Aber heute soll es ja um das „Lieblingslied“ gehen. Bei mir ist das im Grunde ein Bild aus einem der  Lieder, das mich mit 15/16 Jahren im Innersten berührt hat. Beim Singen der Vers entstand in meinem Inneren eine bildliche Vorstellung, die mich seitdem noch immer anrührt und verzaubert und für etwas „Gänsehaut“ sorgt, wenn die Strophe gesungen wird. Vor meinem inneren Auge entstand ein leuchtender Christus, von Kreuz herabgestiegen, von innen her durchstrahlt von einem geheimnisvollen Licht.

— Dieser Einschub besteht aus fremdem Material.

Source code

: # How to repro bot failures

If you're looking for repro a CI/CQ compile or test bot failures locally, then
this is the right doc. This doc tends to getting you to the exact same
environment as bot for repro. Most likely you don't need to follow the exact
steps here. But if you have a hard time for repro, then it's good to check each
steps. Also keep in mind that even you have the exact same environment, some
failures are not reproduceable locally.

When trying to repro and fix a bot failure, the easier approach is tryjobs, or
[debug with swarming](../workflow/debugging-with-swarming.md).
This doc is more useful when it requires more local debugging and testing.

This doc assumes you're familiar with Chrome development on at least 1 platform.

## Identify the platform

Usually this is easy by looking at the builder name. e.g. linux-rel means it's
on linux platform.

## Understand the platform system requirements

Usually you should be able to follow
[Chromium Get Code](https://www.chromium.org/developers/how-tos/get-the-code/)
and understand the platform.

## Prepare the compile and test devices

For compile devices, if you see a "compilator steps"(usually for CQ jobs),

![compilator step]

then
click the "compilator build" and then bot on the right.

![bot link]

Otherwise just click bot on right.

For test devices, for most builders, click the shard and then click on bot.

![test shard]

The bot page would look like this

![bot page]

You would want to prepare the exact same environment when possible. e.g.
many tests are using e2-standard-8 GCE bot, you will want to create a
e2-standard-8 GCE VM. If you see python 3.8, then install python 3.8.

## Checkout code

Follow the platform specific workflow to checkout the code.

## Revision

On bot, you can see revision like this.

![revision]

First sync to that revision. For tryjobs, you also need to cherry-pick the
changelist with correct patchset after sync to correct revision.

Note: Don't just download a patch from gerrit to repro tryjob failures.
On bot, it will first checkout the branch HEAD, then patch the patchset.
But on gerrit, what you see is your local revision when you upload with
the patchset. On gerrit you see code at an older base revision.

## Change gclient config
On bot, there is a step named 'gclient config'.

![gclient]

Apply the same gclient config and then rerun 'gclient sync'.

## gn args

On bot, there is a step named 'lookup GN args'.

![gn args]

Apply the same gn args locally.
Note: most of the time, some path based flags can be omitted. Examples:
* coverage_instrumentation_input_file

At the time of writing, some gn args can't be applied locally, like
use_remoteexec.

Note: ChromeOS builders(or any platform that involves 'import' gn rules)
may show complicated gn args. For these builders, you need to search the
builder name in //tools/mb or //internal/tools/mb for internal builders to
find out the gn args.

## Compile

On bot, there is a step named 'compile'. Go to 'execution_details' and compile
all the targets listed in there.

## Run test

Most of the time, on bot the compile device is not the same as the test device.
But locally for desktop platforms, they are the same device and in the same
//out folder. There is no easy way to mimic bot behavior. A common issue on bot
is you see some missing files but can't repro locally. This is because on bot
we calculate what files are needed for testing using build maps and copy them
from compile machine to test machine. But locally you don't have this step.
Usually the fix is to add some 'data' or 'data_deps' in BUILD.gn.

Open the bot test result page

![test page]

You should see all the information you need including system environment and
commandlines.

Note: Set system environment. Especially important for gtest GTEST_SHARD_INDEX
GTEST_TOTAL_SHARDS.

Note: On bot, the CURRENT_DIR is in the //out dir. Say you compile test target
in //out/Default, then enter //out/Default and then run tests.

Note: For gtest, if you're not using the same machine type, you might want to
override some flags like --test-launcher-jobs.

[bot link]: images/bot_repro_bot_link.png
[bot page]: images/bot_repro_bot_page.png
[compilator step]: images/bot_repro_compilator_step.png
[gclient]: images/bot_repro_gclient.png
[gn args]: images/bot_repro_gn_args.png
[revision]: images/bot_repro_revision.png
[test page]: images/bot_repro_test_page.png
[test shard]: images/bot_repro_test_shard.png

Seine Wunden leuchtend wie strahlend rote Rubine. 
Sie werden es längst erkannt haben, das Lied stammt aus der Feder von Friedrich Spee, es findet sich u.a. unter der Nr. 932 im Münsteraner Anhang zum Gotteslob. 

Ist das der Leib, Herr Jesus Christ, 
der tot im Grab gelegen ist? 
Kommt, kommt, ihr Christen, jung und alt, 
schaut die verklärte Leibsgestalt! Alleluja, alleluja!

Der Leib ist klar, klar wie Kristall, 
Rubinen gleich die Wunden all; 
Die Seel durchstrahlt ihn licht und rein, 
wie tausendfacher Sonnenschein. Alleluja, alleluja!

Bedeck, o Mensch, dein Augenlicht! 
Vor dieser Sonn besteht es nicht.
Kein Mensch auf dieser Erde kann, 
den Glanz der Gottheit schauen an. Alleluja, alleluja!

Auch von der Melodie her ein wunderbar, freudiges Auferstehungslied. Ein Muß in der Osternacht und in der Osterzeit. Der (vermutlich) originale Text des berühmten Jesuiten und Streiters gegen den Hexenwahn geht so (aus dem Mainzer Büchlein Himmlische Harmony von 1628, im Gotteslob ist es undatiert, die Melodie soll von 1623 stammen): 

Jst das der Leib Herr Jesu Christ/ 
Der todt im Grab gelegen ist/
Kom/ kom/ O kom/ kom Jung und alt/ 
Kom schaw die schone Leibsgestalt / Alleluia/ Alleluia.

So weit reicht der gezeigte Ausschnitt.